_The task_:
The number needed is how many lines in these entries contain "arguments"; give it alone.

((

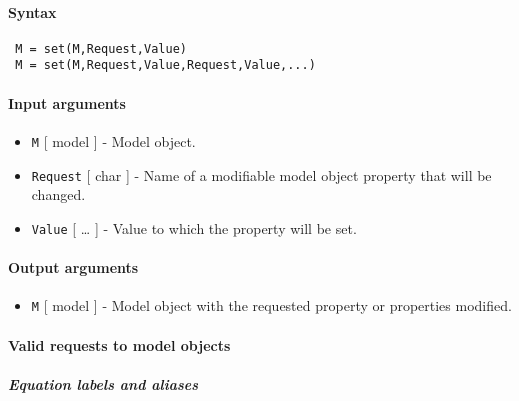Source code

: 


	\paragraph{Syntax}
 
 \begin{verbatim}
 M = set(M,Request,Value)
 M = set(M,Request,Value,Request,Value,...)
 \end{verbatim}
 
 \paragraph{Input arguments}
 
 \begin{itemize}
 \item
   \texttt{M} {[} model {]} - Model object.
 \item
   \texttt{Request} {[} char {]} - Name of a modifiable model object
   property that will be changed.
 \item
   \texttt{Value} {[} \ldots{} {]} - Value to which the property will be
   set.
 \end{itemize}
 
 \paragraph{Output arguments}
 
 \begin{itemize}
 \item
   \texttt{M} {[} model {]} - Model object with the requested property or
   properties modified.
 \end{itemize}
 
 \paragraph{Valid requests to model objects}
 
 \subparagraph{Equation labels and aliases}
 
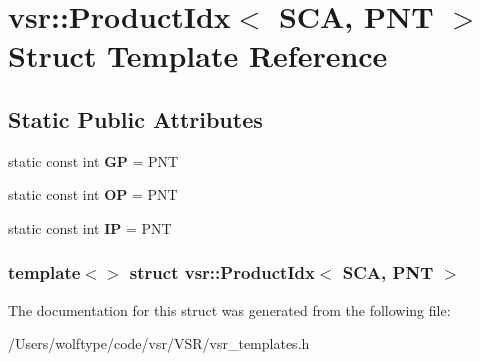 \hypertarget{structvsr_1_1_product_idx_3_01_s_c_a_00_01_p_n_t_01_4}{\section{vsr\-:\-:Product\-Idx$<$ S\-C\-A, P\-N\-T $>$ Struct Template Reference}
\label{structvsr_1_1_product_idx_3_01_s_c_a_00_01_p_n_t_01_4}
}
\subsection*{Static Public Attributes}
\begin{DoxyCompactItemize}
\item 
\hypertarget{structvsr_1_1_product_idx_3_01_s_c_a_00_01_p_n_t_01_4_a6a9c03d418d61c5d84cfdbd257ab3c66}{static const int {\bfseries G\-P} = P\-N\-T}\label{structvsr_1_1_product_idx_3_01_s_c_a_00_01_p_n_t_01_4_a6a9c03d418d61c5d84cfdbd257ab3c66}

\item 
\hypertarget{structvsr_1_1_product_idx_3_01_s_c_a_00_01_p_n_t_01_4_adb4bffd088ddf01182ff977bff0c577b}{static const int {\bfseries O\-P} = P\-N\-T}\label{structvsr_1_1_product_idx_3_01_s_c_a_00_01_p_n_t_01_4_adb4bffd088ddf01182ff977bff0c577b}

\item 
\hypertarget{structvsr_1_1_product_idx_3_01_s_c_a_00_01_p_n_t_01_4_a94e21a39929ac9c0fb734b47e2ae8c22}{static const int {\bfseries I\-P} = P\-N\-T}\label{structvsr_1_1_product_idx_3_01_s_c_a_00_01_p_n_t_01_4_a94e21a39929ac9c0fb734b47e2ae8c22}

\end{DoxyCompactItemize}
\subsubsection*{template$<$$>$ struct vsr\-::\-Product\-Idx$<$ S\-C\-A, P\-N\-T $>$}



The documentation for this struct was generated from the following file\-:\begin{DoxyCompactItemize}
\item 
/\-Users/wolftype/code/vsr/\-V\-S\-R/vsr\-\_\-templates.\-h\end{DoxyCompactItemize}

))

_Problem solution_:
2